### Task statement
Scan the listing below for the string "Hindi" and copy each line where it turns up.

· · · ·

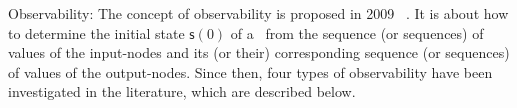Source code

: Observability: The concept of observability is proposed in 2009 ~\cite{cheng2009controllability}. It is about how to determine the initial state $\mathsf{s}(0)$ of a \BCN\ from the sequence (or sequences) of values of the input-nodes and its (or their) corresponding sequence (or sequences) of values of the output-nodes. Since then, four types of observability have been investigated in the literature, which are described below.


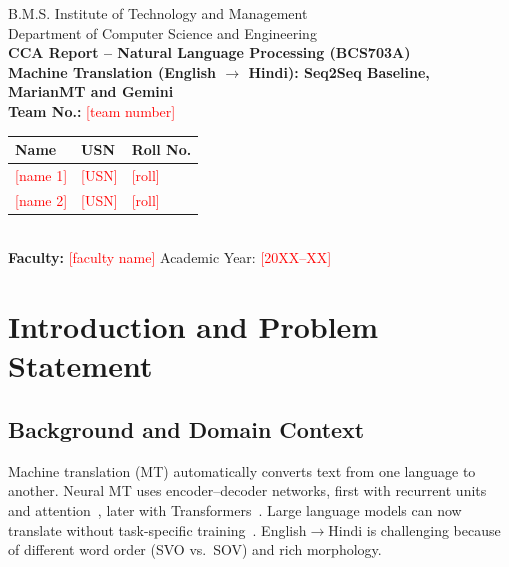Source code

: \documentclass[12pt,a4paper]{article}
\newcommand{\todo}[1]{\textcolor{red}{[#1]}}
\begin{document}
\begin{titlepage}\centering
{\large B.M.S. Institute of Technology and Management\\ Department of Computer Science and Engineering}\\[1.5cm]
{\Large \textbf{CCA Report -- Natural Language Processing (BCS703A)}}\\[1cm]
{\LARGE \textbf{Machine Translation (English $\rightarrow$ Hindi): Seq2Seq Baseline, MarianMT and Gemini}}\\[1.5cm]
\textbf{Team No.:} \todo{team number}\\[0.5cm]
\begin{tabular}{lll}\toprule \textbf{Name} & \textbf{USN} & \textbf{Roll No.} \\ \midrule
\todo{name 1} & \todo{USN} & \todo{roll} \\ \todo{name 2} & \todo{USN} & \todo{roll} \\ \bottomrule\end{tabular}\\[1.5cm]
\textbf{Faculty:} \todo{faculty name} \qquad Academic Year: \todo{20XX--XX}
\end{titlepage}

\begin{abstract}
This project compares three English-to-Hindi machine translation approaches on the OPUS-100 corpus: a small GRU encoder--decoder
with attention trained from scratch, a pretrained translation tool (MarianMT), and a large language model (Google Gemini) used with zero-shot,
few-shot and chain-of-thought prompts. Text is cleaned, tokenized and analysed with spaCy (POS tags and dependency parse) before training.
All systems are scored on the same test sentences using BLEU, chrF and ROUGE-1 and compared on speed and error types.
The from-scratch model reached BLEU \todo{x}, MarianMT \todo{y} and the best Gemini prompt \todo{z}.
\todo{Add 2--3 sentences with your main conclusion, e.g.\ which system is best and when the small model is still useful.}
\end{abstract}

\tableofcontents\newpage

\section{Introduction and Problem Statement}
\subsection{Background and Domain Context}
Machine translation (MT) automatically converts text from one language to another. Neural MT uses encoder--decoder networks, first with recurrent units
and attention~\cite{bahdanau2015}, later with Transformers~\cite{tiedemann2020}. Large language models can now translate without task-specific training~\cite{brown2020}.
English$\rightarrow$Hindi is challenging because of different word order (SVO vs.\ SOV) and rich morphology.
\end{document}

· · · ·

### Result
{\LARGE \textbf{Machine Translation (English $\rightarrow$ Hindi): Seq2Seq Baseline, MarianMT and Gemini}}\\[1.5cm]
This project compares three English-to-Hindi machine translation approaches on the OPUS-100 corpus: a small GRU encoder--decoder
English$\rightarrow$Hindi is challenging because of different word order (SVO vs.\ SOV) and rich morphology.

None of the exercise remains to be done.